スペースXは再利用型ロケットの打ち上げで最もよく知られているが、同社が実現を目指す軌道経済(オービタル・エコノミー)についてはそれほど知られていないかもしれない。
投資家の間で話題に上ることが少ない「小惑星採掘」
しかし、それよりもさらに投資家の間で話題に上ることが少ない、一見するとSFのような未来的な活動が存在する。それが「小惑星採掘」だ。米国時間5月20日に提出された新規株式公開(IPO)の申請書類で言及されているように、小惑星採掘は現在、複数の企業によってかつてないほど真剣に模索されている。これらの企業はすでに机上の研究段階を脱しており、アストロフォージが深宇宙の小惑星撮影ミッションを実施したほか、その他の企業も将来の小惑星採掘ミッションに向けた実証ハードウェアの開発や資金調達を進めている。
スペースXが申請書類に記載したからといって小惑星採掘がすぐに実現するわけではないが、この構想が世界で最も注目される民間宇宙開発企業の戦略に組み込まれたことは確かだ。そこで本稿では、その商業化は最近までほとんど理論上のものとされていた小惑星採掘について、知っておくべきすべての背景を解説する。
世界市場規模は、2035年までに約1.83兆円に拡大との予測
スフェリカル・インサイツ&コンサルティングが2025年に発表した調査レポートによると、世界の小惑星採掘の市場規模は、2024年の21億2000万ドル(約3434億4000万円。1ドル=162円換算)から2035年までに113億ドル(約1.83兆円)へと拡大すると予測されている。
スペースXは「インフラ」として位置づけ
スペースXは小惑星採掘を宝探しではなく「インフラ」として位置づけ、小惑星から獲得した資源によって宇宙を拠点とする産業を支えたり、地球から打ち上げる物資の質量を削減したりといった目標を掲げている。
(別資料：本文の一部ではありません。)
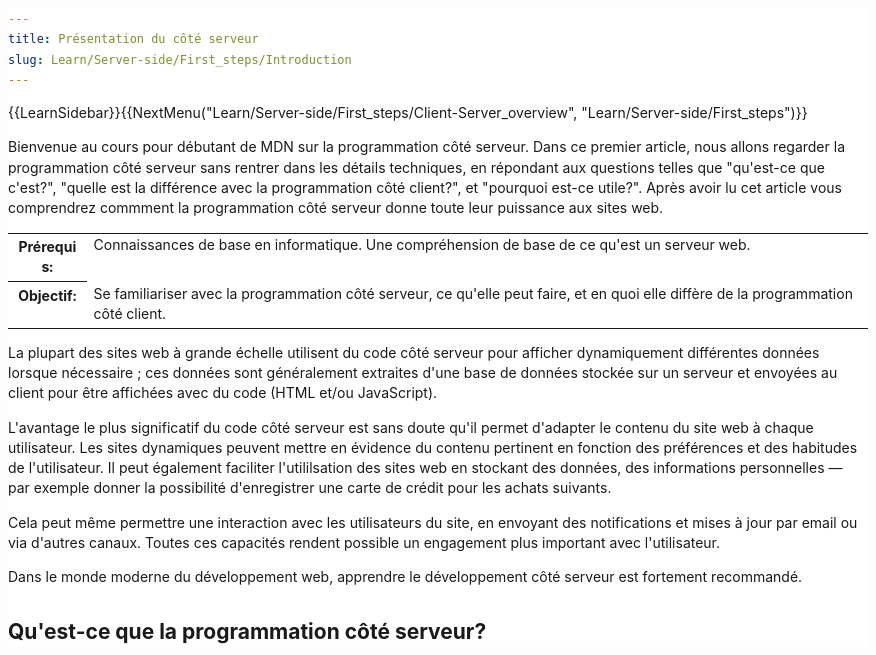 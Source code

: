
 ```yaml
---
title: Présentation du côté serveur
slug: Learn/Server-side/First_steps/Introduction
---
```


{{LearnSidebar}}{{NextMenu("Learn/Server-side/First_steps/Client-Server_overview", "Learn/Server-side/First_steps")}}

Bienvenue au cours pour débutant de MDN sur la programmation côté serveur. Dans ce premier article, nous allons regarder la programmation côté serveur sans rentrer dans les détails techniques, en répondant aux questions telles que "qu'est-ce que c'est?", "quelle est la différence avec la programmation côté client?", et "pourquoi est-ce utile?". Après avoir lu cet article vous comprendrez commment la programmation côté serveur donne toute leur puissance aux sites web.

<table class="standard-table">
  <tbody>
    <tr>
      <th scope="row">Prérequis:</th>
      <td>
        Connaissances de base en informatique. Une compréhension de base de ce
        qu'est un serveur web.
      </td>
    </tr>
    <tr>
      <th scope="row">Objectif:</th>
      <td>
        Se familiariser avec la programmation côté serveur, ce qu'elle peut
        faire, et en quoi elle diffère de la programmation côté client.
      </td>
    </tr>
  </tbody>
</table>

La plupart des sites web à grande échelle utilisent du code côté serveur pour afficher dynamiquement différentes données lorsque nécessaire ; ces données sont généralement extraites d'une base de données stockée sur un serveur et envoyées au client pour être affichées avec du code (HTML et/ou JavaScript).

L'avantage le plus significatif du code côté serveur est sans doute qu'il permet d'adapter le contenu du site web à chaque utilisateur. Les sites dynamiques peuvent mettre en évidence du contenu pertinent en fonction des préférences et des habitudes de l'utilisateur. Il peut également faciliter l'utililsation des sites web en stockant des données, des informations personnelles — par exemple donner la possibilité d'enregistrer une carte de crédit pour les achats suivants.

Cela peut même permettre une interaction avec les utilisateurs du site, en envoyant des notifications et mises à jour par email ou via d'autres canaux. Toutes ces capacités rendent possible un engagement plus important avec l'utilisateur.

Dans le monde moderne du développement web, apprendre le développement côté serveur est fortement recommandé.

## Qu'est-ce que la programmation côté serveur?
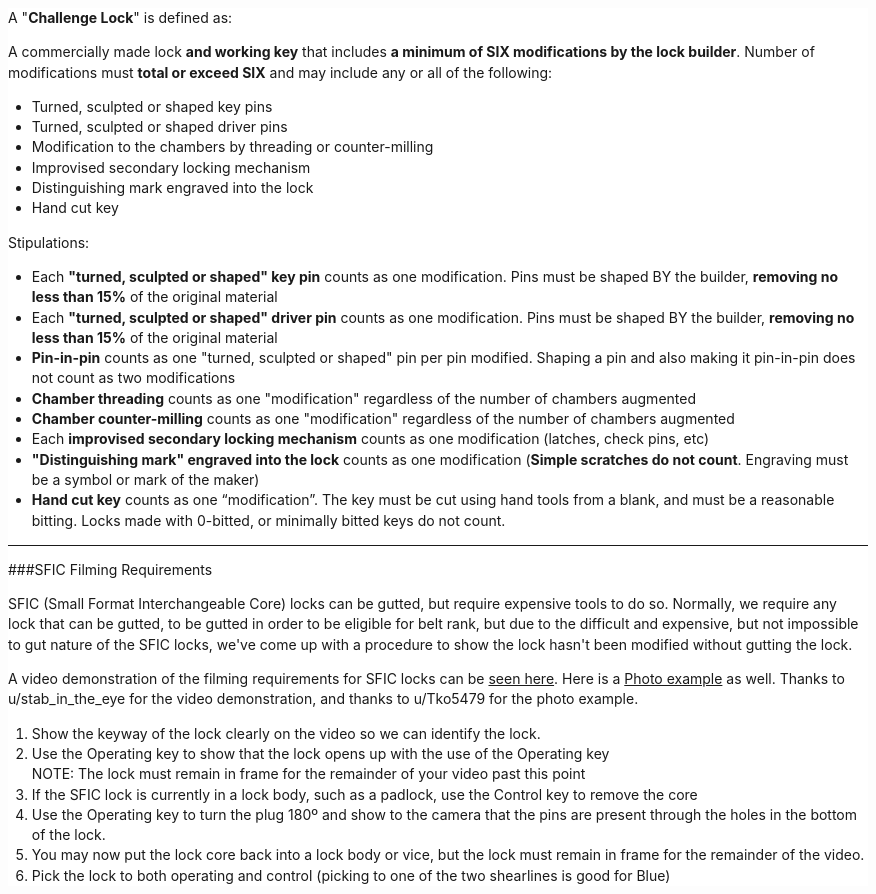 A "**Challenge Lock**" is defined as:

A commercially made lock **and working key** that includes **a minimum of SIX modifications by the lock builder**. Number of modifications must **total or exceed SIX** and may include any or all of the following:

* Turned, sculpted or shaped key pins
* Turned, sculpted or shaped driver pins
* Modification to the chambers by threading or counter-milling
* Improvised secondary locking mechanism
* Distinguishing mark engraved into the lock
* Hand cut key

Stipulations:

* Each **"turned, sculpted or shaped" key pin** counts as one modification. Pins must be shaped BY the builder, **removing no less than 15%** of the original material
* Each **"turned, sculpted or shaped" driver pin** counts as one modification. Pins must be shaped BY the builder, **removing no less than 15%** of the original material
* **Pin-in-pin** counts as one "turned, sculpted or shaped" pin per pin modified. Shaping a pin and also making it pin-in-pin does not count as two modifications
* **Chamber threading** counts as one "modification" regardless of the number of chambers augmented
* **Chamber counter-milling** counts as one "modification" regardless of the number of chambers augmented
* Each **improvised secondary locking mechanism** counts as one modification (latches, check pins, etc)
* **"Distinguishing mark" engraved into the lock** counts as one modification (**Simple scratches do not count**. Engraving must be a symbol or mark of the maker)
* **Hand cut key** counts as one “modification”. The key must be cut using hand tools from a blank, and must be a reasonable bitting. Locks made with 0-bitted, or minimally bitted keys do not count. 

***********************************

###SFIC Filming Requirements

SFIC (Small Format Interchangeable Core) locks can be gutted, but require expensive tools to do so.  Normally, we require any lock that can be gutted, to be gutted in order to be eligible for belt rank, but due to the difficult and expensive, but not impossible to gut nature of the SFIC locks, we've come up with a procedure to show the lock hasn't been modified without gutting the lock.

A video demonstration of the filming requirements for SFIC locks can be [seen here](https://www.youtube.com/watch?v=foYQswwn5LA&feature=youtu.be).  Here is a [Photo example](http://imgur.com/ZNjHz28) as well.
Thanks to u/stab_in_the_eye for the video demonstration, and thanks to u/Tko5479 for the photo example.

1.  Show the keyway of the lock clearly on the video so we can identify the lock.
2.  Use the Operating key to show that the lock opens up with the use of the Operating key  
NOTE: The lock must remain in frame for the remainder of your video past this point  
3.  If the SFIC lock is currently in a lock body, such as a padlock, use the Control key to remove the core
4.  Use the Operating key to turn the plug 180º and show to the camera that the pins are present through the holes in the bottom of the lock.
5.  You may now put the lock core back into a lock body or vice, but the lock must remain in frame for the remainder of the video.
6.  Pick the lock to both operating and control (picking to one of the two shearlines is good for Blue)
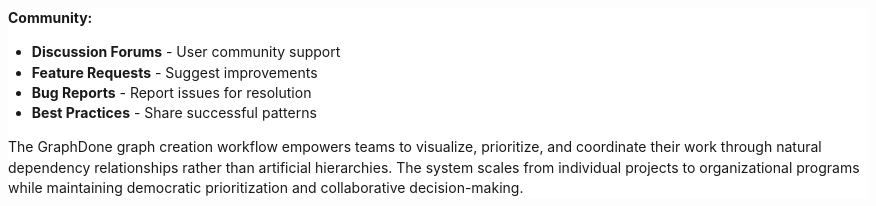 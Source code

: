 **Community:**
- **Discussion Forums** - User community support
- **Feature Requests** - Suggest improvements
- **Bug Reports** - Report issues for resolution
- **Best Practices** - Share successful patterns

The GraphDone graph creation workflow empowers teams to visualize, prioritize, and coordinate their work through natural dependency relationships rather than artificial hierarchies. The system scales from individual projects to organizational programs while maintaining democratic prioritization and collaborative decision-making. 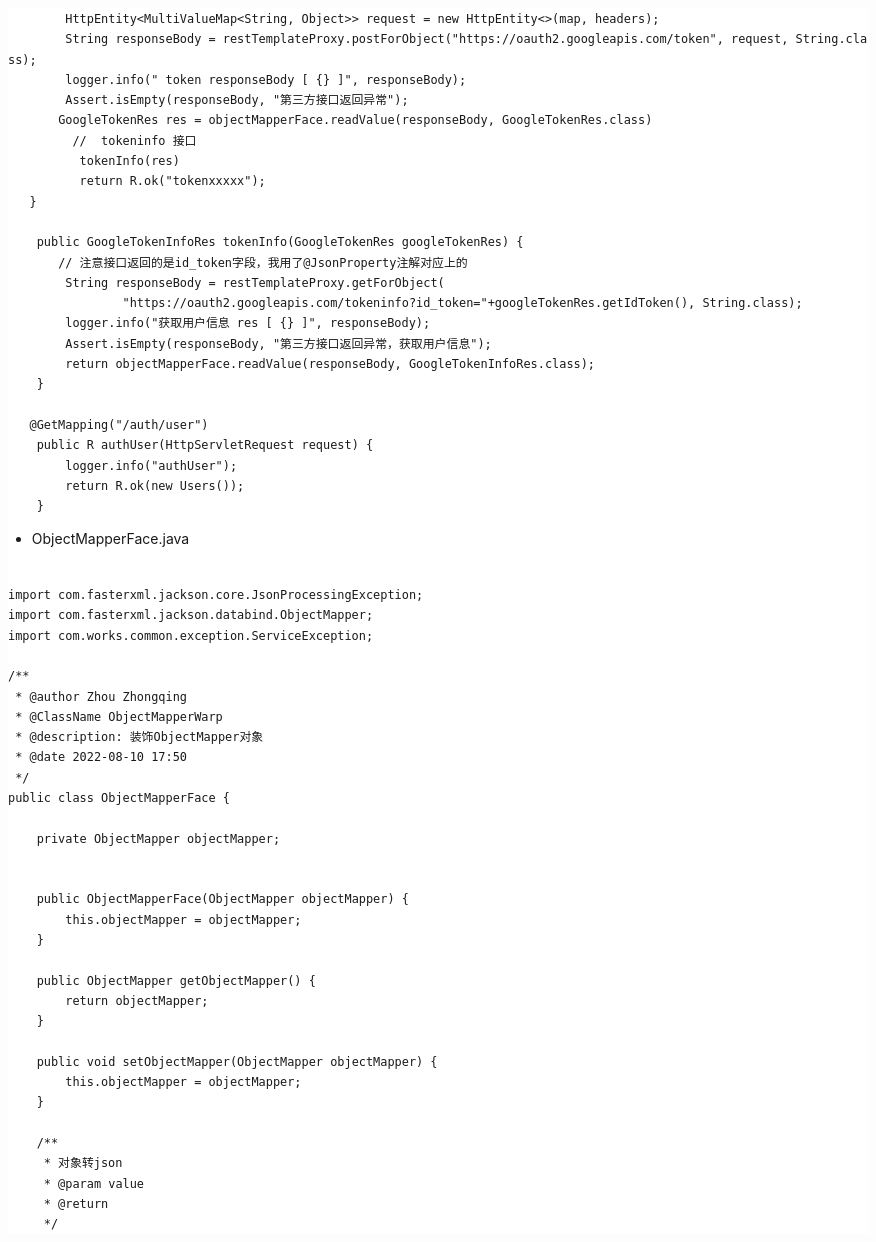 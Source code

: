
 ```
        HttpEntity<MultiValueMap<String, Object>> request = new HttpEntity<>(map, headers);
        String responseBody = restTemplateProxy.postForObject("https://oauth2.googleapis.com/token", request, String.class);
        logger.info(" token responseBody [ {} ]", responseBody);
        Assert.isEmpty(responseBody, "第三方接口返回异常");
       GoogleTokenRes res = objectMapperFace.readValue(responseBody, GoogleTokenRes.class)
 		 //	 tokeninfo 接口
 		  tokenInfo(res)
 		  return R.ok("tokenxxxxx");
   }
   
    public GoogleTokenInfoRes tokenInfo(GoogleTokenRes googleTokenRes) {
       // 注意接口返回的是id_token字段，我用了@JsonProperty注解对应上的
        String responseBody = restTemplateProxy.getForObject(
                "https://oauth2.googleapis.com/tokeninfo?id_token="+googleTokenRes.getIdToken(), String.class);
        logger.info("获取用户信息 res [ {} ]", responseBody);
        Assert.isEmpty(responseBody, "第三方接口返回异常，获取用户信息");
        return objectMapperFace.readValue(responseBody, GoogleTokenInfoRes.class);
    }
    
   @GetMapping("/auth/user")
    public R authUser(HttpServletRequest request) {
        logger.info("authUser");
        return R.ok(new Users());
    }

```
- ObjectMapperFace.java

```
 
import com.fasterxml.jackson.core.JsonProcessingException;
import com.fasterxml.jackson.databind.ObjectMapper;
import com.works.common.exception.ServiceException;

/**
 * @author Zhou Zhongqing
 * @ClassName ObjectMapperWarp
 * @description: 装饰ObjectMapper对象
 * @date 2022-08-10 17:50
 */
public class ObjectMapperFace {

    private ObjectMapper objectMapper;


    public ObjectMapperFace(ObjectMapper objectMapper) {
        this.objectMapper = objectMapper;
    }

    public ObjectMapper getObjectMapper() {
        return objectMapper;
    }

    public void setObjectMapper(ObjectMapper objectMapper) {
        this.objectMapper = objectMapper;
    }

    /**
     * 对象转json
     * @param value
     * @return
     */
```
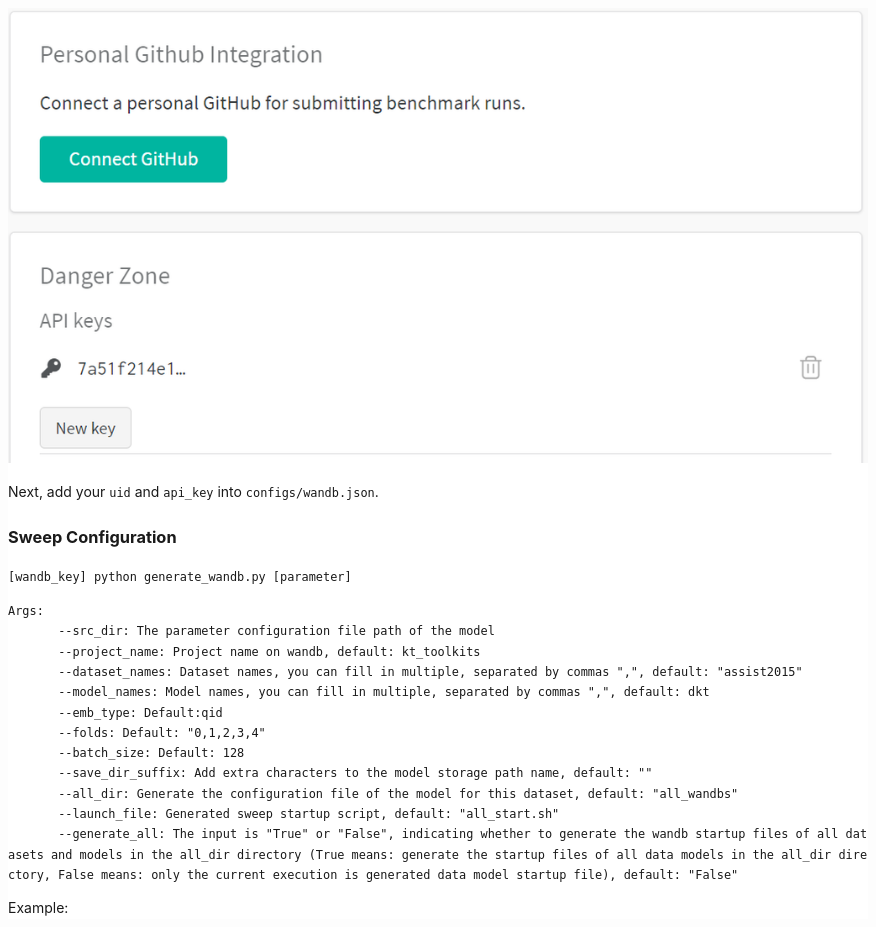 ![](../pics/api_key.png)


Next, add your `uid` and `api_key` into `configs/wandb.json`.

### Sweep Configuration

`[wandb_key] python generate_wandb.py [parameter]`

```shell
Args:
       --src_dir: The parameter configuration file path of the model
       --project_name: Project name on wandb, default: kt_toolkits
       --dataset_names: Dataset names, you can fill in multiple, separated by commas ",", default: "assist2015"
       --model_names: Model names, you can fill in multiple, separated by commas ",", default: dkt
       --emb_type: Default:qid
       --folds: Default: "0,1,2,3,4"
       --batch_size: Default: 128
       --save_dir_suffix: Add extra characters to the model storage path name, default: ""
       --all_dir: Generate the configuration file of the model for this dataset, default: "all_wandbs"
       --launch_file: Generated sweep startup script, default: "all_start.sh"
       --generate_all: The input is "True" or "False", indicating whether to generate the wandb startup files of all datasets and models in the all_dir directory (True means: generate the startup files of all data models in the all_dir directory, False means: only the current execution is generated data model startup file), default: "False"
```
Example:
小惑星採掘おいては、白金族金属よりも先に、炭素系の物質を主成分とする小惑星を意味する「C型小惑星」に含まれる水が重要になる可能性がある。水は生命維持や酸素の製造、あるいはロケットの燃料として利用できるため、地球に持ち帰る白金よりも、宇宙空間においてはるかに有用性が高い。
巨額の費用がかかる小惑星採掘
一方で、小惑星採掘には巨額の費用がかかる。宇宙航空研究開発機構(JAXA)の「はやぶさ2」プロジェクトでは2020年に小惑星「リュウグウ」からサンプルを持ち帰るのに約1億5000万ドル(約243億円)が費やされ、NASAの「オシリス・レックス」ミッションでは2023年に小惑星「ベンヌ」からサンプルを持ち帰るのに約11億6000万ドル(約1879億2000万円)が投じられた。